#### SUPPLIED MATERIAL
----

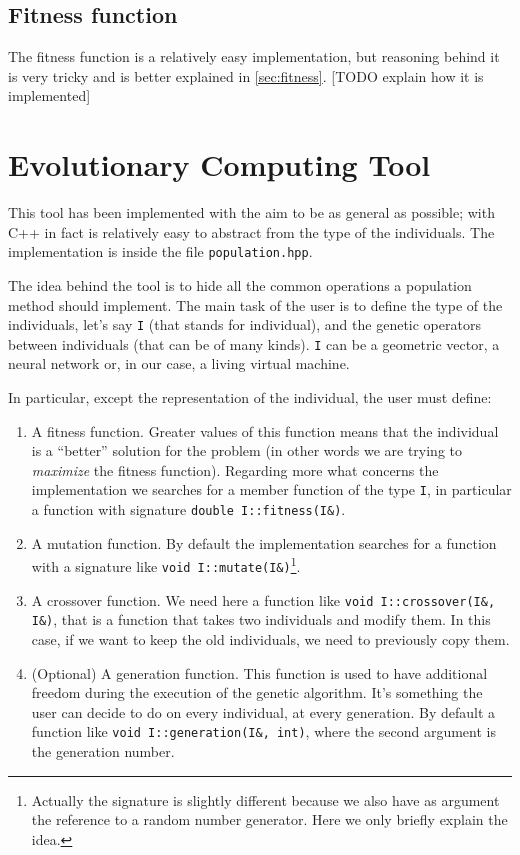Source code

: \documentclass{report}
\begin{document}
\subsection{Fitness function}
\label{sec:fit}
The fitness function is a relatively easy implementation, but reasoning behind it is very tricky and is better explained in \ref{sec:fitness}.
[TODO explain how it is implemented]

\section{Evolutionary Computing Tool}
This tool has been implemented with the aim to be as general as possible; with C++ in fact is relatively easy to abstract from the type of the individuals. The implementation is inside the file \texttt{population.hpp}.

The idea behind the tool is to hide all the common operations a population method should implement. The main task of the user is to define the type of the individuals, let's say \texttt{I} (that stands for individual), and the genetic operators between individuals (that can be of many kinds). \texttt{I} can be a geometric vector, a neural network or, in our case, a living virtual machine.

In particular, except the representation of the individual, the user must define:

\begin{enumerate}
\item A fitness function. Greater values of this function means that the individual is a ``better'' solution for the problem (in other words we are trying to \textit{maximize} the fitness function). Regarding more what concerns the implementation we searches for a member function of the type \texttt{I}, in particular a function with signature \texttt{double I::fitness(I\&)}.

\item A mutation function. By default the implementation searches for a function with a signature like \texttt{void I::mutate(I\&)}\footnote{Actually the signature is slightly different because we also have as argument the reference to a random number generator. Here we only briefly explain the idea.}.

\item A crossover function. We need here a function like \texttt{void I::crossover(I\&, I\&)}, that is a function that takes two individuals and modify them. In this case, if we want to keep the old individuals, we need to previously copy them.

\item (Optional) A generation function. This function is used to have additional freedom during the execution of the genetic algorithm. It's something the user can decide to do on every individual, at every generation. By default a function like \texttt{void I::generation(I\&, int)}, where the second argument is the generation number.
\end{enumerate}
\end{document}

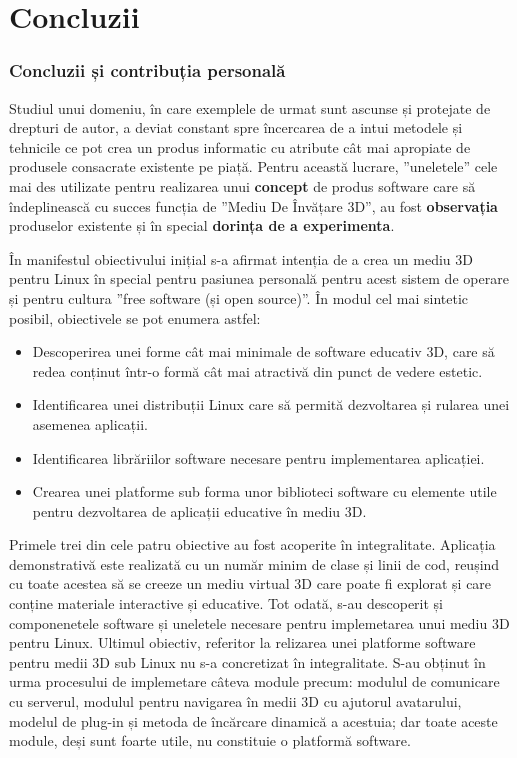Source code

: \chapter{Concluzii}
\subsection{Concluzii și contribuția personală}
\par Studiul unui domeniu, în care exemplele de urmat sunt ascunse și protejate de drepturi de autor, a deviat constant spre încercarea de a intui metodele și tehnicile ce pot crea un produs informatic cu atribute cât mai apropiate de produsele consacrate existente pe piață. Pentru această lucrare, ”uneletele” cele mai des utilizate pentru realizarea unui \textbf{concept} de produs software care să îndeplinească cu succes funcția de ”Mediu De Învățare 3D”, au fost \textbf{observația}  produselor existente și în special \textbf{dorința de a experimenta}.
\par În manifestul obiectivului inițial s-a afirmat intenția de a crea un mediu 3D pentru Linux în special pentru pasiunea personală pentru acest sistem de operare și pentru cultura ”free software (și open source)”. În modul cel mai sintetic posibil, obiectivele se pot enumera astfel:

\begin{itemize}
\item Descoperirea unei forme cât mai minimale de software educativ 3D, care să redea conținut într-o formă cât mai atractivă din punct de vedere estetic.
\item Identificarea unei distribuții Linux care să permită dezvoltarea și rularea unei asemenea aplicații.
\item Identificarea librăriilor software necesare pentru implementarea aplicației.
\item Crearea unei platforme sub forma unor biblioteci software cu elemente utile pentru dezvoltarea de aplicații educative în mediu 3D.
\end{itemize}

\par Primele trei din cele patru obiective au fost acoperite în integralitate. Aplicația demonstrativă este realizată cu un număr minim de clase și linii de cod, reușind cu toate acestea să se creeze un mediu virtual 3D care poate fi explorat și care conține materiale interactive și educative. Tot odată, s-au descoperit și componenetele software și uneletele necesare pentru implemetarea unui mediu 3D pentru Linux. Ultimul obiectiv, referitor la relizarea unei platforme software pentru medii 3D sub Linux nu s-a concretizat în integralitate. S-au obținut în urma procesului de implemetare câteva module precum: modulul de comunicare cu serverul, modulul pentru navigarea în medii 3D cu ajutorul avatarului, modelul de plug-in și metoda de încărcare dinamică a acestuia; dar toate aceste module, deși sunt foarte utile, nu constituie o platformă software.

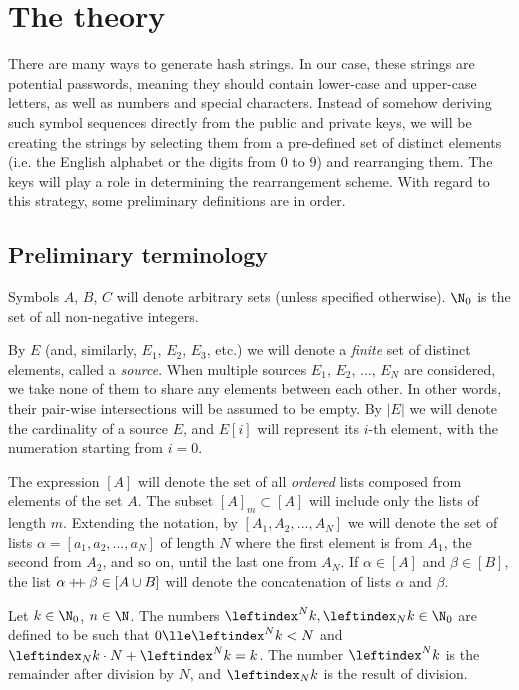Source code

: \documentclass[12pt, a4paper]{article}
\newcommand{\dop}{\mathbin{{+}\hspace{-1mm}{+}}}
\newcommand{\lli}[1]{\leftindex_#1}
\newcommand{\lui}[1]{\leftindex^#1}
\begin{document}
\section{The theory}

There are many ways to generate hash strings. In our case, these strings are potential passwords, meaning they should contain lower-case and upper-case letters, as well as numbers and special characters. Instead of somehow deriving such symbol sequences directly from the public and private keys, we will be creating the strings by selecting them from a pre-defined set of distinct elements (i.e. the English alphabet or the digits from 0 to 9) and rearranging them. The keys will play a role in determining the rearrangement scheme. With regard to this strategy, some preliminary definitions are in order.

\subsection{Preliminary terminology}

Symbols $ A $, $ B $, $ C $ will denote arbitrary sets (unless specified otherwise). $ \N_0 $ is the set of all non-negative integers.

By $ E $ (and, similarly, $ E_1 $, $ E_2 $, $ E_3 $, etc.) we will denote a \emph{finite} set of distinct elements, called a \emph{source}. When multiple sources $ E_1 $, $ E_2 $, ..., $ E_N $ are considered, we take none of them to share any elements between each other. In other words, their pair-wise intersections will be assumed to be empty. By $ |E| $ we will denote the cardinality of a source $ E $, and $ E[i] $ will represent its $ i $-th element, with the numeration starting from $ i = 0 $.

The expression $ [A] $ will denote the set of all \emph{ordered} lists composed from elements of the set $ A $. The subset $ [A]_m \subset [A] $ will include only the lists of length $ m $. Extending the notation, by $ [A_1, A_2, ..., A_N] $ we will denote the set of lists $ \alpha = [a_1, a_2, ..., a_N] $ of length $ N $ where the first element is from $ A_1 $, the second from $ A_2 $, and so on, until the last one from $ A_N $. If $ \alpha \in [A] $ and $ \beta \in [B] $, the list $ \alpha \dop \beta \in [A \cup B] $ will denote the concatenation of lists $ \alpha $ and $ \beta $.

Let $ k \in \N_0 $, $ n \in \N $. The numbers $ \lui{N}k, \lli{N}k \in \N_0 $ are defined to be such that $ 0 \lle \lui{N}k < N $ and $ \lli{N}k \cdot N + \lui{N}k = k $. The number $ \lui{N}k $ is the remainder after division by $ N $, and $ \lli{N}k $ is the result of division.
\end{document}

----

#### PROMPT
I need every line of the material that includes "such", so please copy them out.

#### ANSWER TO THIS EXERCISE
There are many ways to generate hash strings. In our case, these strings are potential passwords, meaning they should contain lower-case and upper-case letters, as well as numbers and special characters. Instead of somehow deriving such symbol sequences directly from the public and private keys, we will be creating the strings by selecting them from a pre-defined set of distinct elements (i.e. the English alphabet or the digits from 0 to 9) and rearranging them. The keys will play a role in determining the rearrangement scheme. With regard to this strategy, some preliminary definitions are in order.
Let $ k \in \N_0 $, $ n \in \N $. The numbers $ \lui{N}k, \lli{N}k \in \N_0 $ are defined to be such that $ 0 \lle \lui{N}k < N $ and $ \lli{N}k \cdot N + \lui{N}k = k $. The number $ \lui{N}k $ is the remainder after division by $ N $, and $ \lli{N}k $ is the result of division.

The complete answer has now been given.